Seeing Red, Shooting Black
We shot at seven yards, and Cassie decided to stick with the Ruger MKII. That was fine with me, she was familiar with it, and comfortable shooting it. Cassie naturally assumes an Isosceles stance. All I had to do was ask her to spread her feet just a little farther apart for stability. She had brought along 550 rounds to enjoy shooting. I would be her magazine loader and coach/cheerleader.
As each bullet pierced the target, I either said "Good," or I kept quiet. Hits in the red merited a response. Hits in the white were ignored. At this point in Cassie's shooting, I am striving for confidence, and fun. Precision can come later. If she doesn't have fun shooting, then she will eventually give it up. If she doesn't feel confident, she will eventually move on to something else.
During a break in the shooting, I talked to Cassie about focusing on the front sight. "Your eyes can not focus on the target, the front sight and the rear sight. The distance between them is too great. Rather than trying to see all three, bring the front sight into focus, and let the rear sight and the target be a bit blurry," I said.
Cassie shot a bit more, and then confessed. "I can't see the front sight," she said.
Since I wasn't shooting, I had not noticed the orange front sight and the red target. Cassie was staying in the red by the process of elimination. When she saw the front sight, she placed it back in the red to make it disappear and pulled the trigger. A novel solution, but not what I was looking for.
I dug into my range bag and found a black Shoot 'n' See target. We affixed that over the red spot, and went back to the firing line. With the next hot range call, Cassie picked up her pistol and aligned her sights. "Wow, I see what you mean!" she exclaimed.
"Can you see the green rings in the black?" I asked.
"That's OK. We're shooting for the center. Just imagine two lines across the black spot intersecting in the middle. Line your front sight up with that point of intersection right on top of the front sight," I instructed her, "Then, squeeze the trigger without pulling the front sight off that intersection."
With Cassie's first, second and third shots, I was pleased to see green craters appear in the center of the black void. Then her accuracy began to suffer. After the first magazine was fired into the Shoot 'n' See, we talked some more. "You have sight alignment now Cassie," I told her, "But any monkey can do that."
"But why don't the bullets go where I point the gun?" she asked.
"They do. What you are not seeing is that you are pulling the sights slightly off target with your trigger pull sometimes. Compressing that trigger without moving any other fingers and without changing your sight alignment is the key to putting a hole precisely where you want it."
"It's not that easy."
"No, it's not. That's why it's called a skill. But truthfully, that is all there is to it. When you shoot, discard anything that causes you to move the sights off target while pulling the trigger. Keep everything that helps you accomplish that task. Don't lock your elbows. Don't anticipate the shot. These are things to discard," I told her. "Pull the trigger at a steady rate straight backwards. When you are waiting in the check-out line somewhere, don't just day dream. Instead, practice moving your trigger finger straight back with the rest of your fingers held perfectly still. Being able to control that finger independent of the rest is key."

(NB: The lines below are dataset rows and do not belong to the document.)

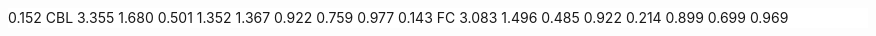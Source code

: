 <td style="text-align:right;">
0.152
</td>
</tr>
<tr>
<td style="text-align:left;">
CBL
</td>
<td style="text-align:right;">
3.355
</td>
<td style="text-align:right;">
1.680
</td>
<td style="text-align:right;">
0.501
</td>
<td style="text-align:right;">
1.352
</td>
<td style="text-align:right;">
1.367
</td>
<td style="text-align:right;">
0.922
</td>
<td style="text-align:right;">
0.759
</td>
<td style="text-align:right;">
0.977
</td>
<td style="text-align:right;">
0.143
</td>
</tr>
<tr>
<td style="text-align:left;">
FC
</td>
<td style="text-align:right;">
3.083
</td>
<td style="text-align:right;">
1.496
</td>
<td style="text-align:right;">
0.485
</td>
<td style="text-align:right;">
0.922
</td>
<td style="text-align:right;">
0.214
</td>
<td style="text-align:right;">
0.899
</td>
<td style="text-align:right;">
0.699
</td>
<td style="text-align:right;">
0.969
</td>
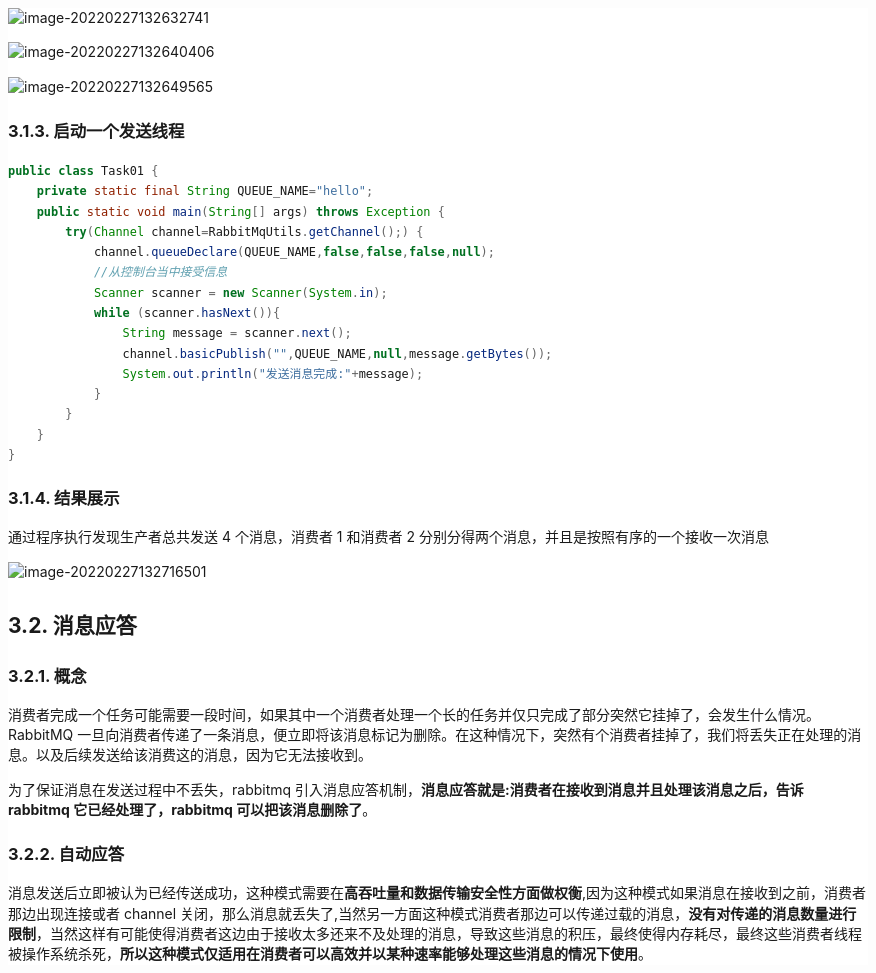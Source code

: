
 ```java
```

![image-20220227132632741](https://gitee.com/L-rw/img/raw/master/image-20220227132632741.png)



![image-20220227132640406](https://gitee.com/L-rw/img/raw/master/image-20220227132640406.png)



![image-20220227132649565](https://gitee.com/L-rw/img/raw/master/image-20220227132649565.png)

### 3.1.3. 启动一个发送线程

```java
public class Task01 {
    private static final String QUEUE_NAME="hello";
    public static void main(String[] args) throws Exception {
        try(Channel channel=RabbitMqUtils.getChannel();) {
            channel.queueDeclare(QUEUE_NAME,false,false,false,null);
            //从控制台当中接受信息
            Scanner scanner = new Scanner(System.in);
            while (scanner.hasNext()){
                String message = scanner.next();
                channel.basicPublish("",QUEUE_NAME,null,message.getBytes());
                System.out.println("发送消息完成:"+message);
            }
        }
    }
}
```



### 3.1.4. 结果展示

通过程序执行发现生产者总共发送 4 个消息，消费者 1 和消费者 2 分别分得两个消息，并且是按照有序的一个接收一次消息

![image-20220227132716501](https://gitee.com/L-rw/img/raw/master/image-20220227132716501.png)

## 3.2. 消息应答

### 3.2.1. 概念

消费者完成一个任务可能需要一段时间，如果其中一个消费者处理一个长的任务并仅只完成了部分突然它挂掉了，会发生什么情况。RabbitMQ 一旦向消费者传递了一条消息，便立即将该消息标记为删除。在这种情况下，突然有个消费者挂掉了，我们将丢失正在处理的消息。以及后续发送给该消费这的消息，因为它无法接收到。

为了保证消息在发送过程中不丢失，rabbitmq 引入消息应答机制，**消息应答就是:消费者在接收到消息并且处理该消息之后，告诉 rabbitmq 它已经处理了，rabbitmq 可以把该消息删除了**。

### 3.2.2. 自动应答

消息发送后立即被认为已经传送成功，这种模式需要在**高吞吐量和数据传输安全性方面做权衡**,因为这种模式如果消息在接收到之前，消费者那边出现连接或者 channel 关闭，那么消息就丢失了,当然另一方面这种模式消费者那边可以传递过载的消息，**没有对传递的消息数量进行限制**，当然这样有可能使得消费者这边由于接收太多还来不及处理的消息，导致这些消息的积压，最终使得内存耗尽，最终这些消费者线程被操作系统杀死，**所以这种模式仅适用在消费者可以高效并以某种速率能够处理这些消息的情况下使用**。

"It takes a lot of practice," she responded.
"It does," I said. "It's not like the movies where somebody picks up a gun for the first time and scores bulls eyes. It takes dedication and practice, but if you focus your practice to achieve your goal, you will arrive there quickly."
"I'm not sure I have that dedication," she said.
"You don't have to," I replied. "You are shooting well enough now to accomplish your goal of self defense. Think of it as a zen thing, a meditation. It's a zone you want to be in, where you can pick up a handgun and place the shot exactly where you want it to go. Your goal when we arrived today was to stay in the red, and for the most part, you accomplished that. Shooting is a skill that involves stripping away all the hindrances to the basic skills of aligning the sights and pulling the trigger."
"A zen thing," Cassie mused, "I could get into that."